(Listed records Opens)

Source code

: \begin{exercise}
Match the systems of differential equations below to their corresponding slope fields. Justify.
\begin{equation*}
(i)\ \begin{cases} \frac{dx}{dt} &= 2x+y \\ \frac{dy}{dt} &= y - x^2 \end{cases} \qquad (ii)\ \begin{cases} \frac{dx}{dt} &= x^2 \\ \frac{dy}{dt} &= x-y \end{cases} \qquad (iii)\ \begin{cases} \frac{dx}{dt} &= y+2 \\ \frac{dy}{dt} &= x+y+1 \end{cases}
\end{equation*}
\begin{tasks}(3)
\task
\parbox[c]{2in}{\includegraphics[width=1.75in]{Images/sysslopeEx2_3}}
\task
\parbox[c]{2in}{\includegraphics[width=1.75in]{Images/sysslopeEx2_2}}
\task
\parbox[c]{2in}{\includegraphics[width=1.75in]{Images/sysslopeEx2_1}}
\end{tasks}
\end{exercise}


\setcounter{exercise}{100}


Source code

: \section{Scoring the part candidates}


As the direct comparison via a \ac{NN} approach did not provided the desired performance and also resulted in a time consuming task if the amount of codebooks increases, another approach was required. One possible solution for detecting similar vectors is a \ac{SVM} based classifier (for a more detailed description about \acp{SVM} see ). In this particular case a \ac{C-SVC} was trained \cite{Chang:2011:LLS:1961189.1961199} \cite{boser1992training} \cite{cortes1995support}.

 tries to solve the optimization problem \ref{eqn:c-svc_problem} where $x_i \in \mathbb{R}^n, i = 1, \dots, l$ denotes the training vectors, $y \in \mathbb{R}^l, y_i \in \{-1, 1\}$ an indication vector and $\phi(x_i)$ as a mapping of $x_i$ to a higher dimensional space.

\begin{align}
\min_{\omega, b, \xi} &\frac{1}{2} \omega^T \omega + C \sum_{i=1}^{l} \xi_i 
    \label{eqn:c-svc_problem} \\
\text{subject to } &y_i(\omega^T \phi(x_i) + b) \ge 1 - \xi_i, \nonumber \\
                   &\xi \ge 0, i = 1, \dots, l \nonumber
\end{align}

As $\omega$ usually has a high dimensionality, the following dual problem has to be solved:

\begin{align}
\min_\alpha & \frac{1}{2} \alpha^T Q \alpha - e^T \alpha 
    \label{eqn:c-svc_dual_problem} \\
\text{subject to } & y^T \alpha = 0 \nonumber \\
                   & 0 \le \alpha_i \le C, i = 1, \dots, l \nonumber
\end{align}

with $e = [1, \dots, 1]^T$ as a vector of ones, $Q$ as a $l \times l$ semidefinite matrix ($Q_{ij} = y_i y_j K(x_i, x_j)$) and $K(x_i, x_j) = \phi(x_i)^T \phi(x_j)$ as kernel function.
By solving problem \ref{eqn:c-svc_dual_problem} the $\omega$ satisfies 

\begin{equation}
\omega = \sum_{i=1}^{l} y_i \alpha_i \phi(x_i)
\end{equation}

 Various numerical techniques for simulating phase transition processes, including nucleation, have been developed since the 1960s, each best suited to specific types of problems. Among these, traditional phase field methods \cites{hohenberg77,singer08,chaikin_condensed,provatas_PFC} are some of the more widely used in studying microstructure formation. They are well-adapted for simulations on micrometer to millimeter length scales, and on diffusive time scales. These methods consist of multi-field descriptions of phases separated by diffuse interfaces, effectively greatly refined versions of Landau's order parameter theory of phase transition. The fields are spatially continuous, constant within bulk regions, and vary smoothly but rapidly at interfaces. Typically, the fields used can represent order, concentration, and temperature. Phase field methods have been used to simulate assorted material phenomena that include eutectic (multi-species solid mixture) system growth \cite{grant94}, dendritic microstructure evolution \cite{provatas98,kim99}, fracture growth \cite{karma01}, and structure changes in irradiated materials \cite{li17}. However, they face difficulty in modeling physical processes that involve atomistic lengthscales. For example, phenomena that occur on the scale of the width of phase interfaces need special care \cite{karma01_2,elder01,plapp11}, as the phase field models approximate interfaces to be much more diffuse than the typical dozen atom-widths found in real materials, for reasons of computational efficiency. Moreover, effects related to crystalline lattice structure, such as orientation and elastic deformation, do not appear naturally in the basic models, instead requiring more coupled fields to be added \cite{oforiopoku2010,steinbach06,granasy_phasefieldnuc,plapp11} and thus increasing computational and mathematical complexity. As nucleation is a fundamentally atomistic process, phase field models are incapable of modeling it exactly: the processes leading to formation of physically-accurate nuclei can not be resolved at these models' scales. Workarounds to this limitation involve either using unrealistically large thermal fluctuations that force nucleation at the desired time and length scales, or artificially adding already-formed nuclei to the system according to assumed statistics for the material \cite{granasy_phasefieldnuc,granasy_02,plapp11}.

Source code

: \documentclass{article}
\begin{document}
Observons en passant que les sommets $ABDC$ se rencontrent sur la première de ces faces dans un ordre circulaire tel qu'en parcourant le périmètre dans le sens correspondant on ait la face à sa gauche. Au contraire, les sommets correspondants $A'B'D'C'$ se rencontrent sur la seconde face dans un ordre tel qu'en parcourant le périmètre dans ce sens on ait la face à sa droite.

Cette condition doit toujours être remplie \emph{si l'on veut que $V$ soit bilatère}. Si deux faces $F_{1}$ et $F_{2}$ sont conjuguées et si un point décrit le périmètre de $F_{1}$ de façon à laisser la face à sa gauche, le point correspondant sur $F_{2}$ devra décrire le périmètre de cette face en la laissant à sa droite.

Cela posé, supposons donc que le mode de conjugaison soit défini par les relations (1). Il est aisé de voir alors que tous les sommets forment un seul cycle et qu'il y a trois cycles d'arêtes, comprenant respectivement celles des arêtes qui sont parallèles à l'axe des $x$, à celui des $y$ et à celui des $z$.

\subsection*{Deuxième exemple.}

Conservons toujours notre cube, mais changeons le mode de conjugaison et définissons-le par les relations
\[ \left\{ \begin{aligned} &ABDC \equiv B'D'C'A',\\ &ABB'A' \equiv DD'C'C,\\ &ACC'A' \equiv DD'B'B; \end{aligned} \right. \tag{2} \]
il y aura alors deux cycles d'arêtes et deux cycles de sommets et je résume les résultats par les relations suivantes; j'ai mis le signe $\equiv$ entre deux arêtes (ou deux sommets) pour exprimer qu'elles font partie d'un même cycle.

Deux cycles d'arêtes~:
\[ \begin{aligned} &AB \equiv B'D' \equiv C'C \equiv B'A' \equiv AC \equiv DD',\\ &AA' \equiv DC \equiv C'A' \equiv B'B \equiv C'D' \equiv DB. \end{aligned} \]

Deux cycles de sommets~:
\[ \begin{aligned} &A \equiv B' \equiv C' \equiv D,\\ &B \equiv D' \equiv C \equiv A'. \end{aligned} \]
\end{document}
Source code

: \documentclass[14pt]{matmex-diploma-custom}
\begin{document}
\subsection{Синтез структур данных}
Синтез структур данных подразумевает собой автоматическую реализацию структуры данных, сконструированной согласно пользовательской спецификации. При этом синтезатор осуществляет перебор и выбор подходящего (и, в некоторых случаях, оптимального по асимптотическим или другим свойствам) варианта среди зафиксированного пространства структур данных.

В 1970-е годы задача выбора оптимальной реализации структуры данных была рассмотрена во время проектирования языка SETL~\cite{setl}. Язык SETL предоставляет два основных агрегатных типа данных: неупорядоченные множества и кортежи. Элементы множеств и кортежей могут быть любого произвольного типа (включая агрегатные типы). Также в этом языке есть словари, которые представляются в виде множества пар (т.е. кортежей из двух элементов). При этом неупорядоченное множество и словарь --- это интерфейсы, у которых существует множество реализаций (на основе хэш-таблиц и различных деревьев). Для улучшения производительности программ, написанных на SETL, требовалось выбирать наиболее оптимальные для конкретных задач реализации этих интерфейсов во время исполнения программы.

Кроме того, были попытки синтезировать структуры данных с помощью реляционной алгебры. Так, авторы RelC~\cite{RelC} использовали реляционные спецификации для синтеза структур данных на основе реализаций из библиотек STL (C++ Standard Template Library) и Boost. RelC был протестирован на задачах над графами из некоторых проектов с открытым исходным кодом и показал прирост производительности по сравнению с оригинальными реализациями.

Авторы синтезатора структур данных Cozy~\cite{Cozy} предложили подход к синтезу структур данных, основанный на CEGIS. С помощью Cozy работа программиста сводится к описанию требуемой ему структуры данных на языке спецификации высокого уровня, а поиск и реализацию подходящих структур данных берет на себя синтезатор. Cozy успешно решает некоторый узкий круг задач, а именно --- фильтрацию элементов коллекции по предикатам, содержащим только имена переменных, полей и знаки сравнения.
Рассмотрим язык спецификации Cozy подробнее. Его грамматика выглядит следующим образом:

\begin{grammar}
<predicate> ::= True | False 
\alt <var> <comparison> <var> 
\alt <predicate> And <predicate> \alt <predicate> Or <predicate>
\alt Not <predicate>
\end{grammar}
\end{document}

(Listed records Closes)

> _Problem statement_
Number of lines above that include "exercise": state it and nothing else.

> _Written reply_
3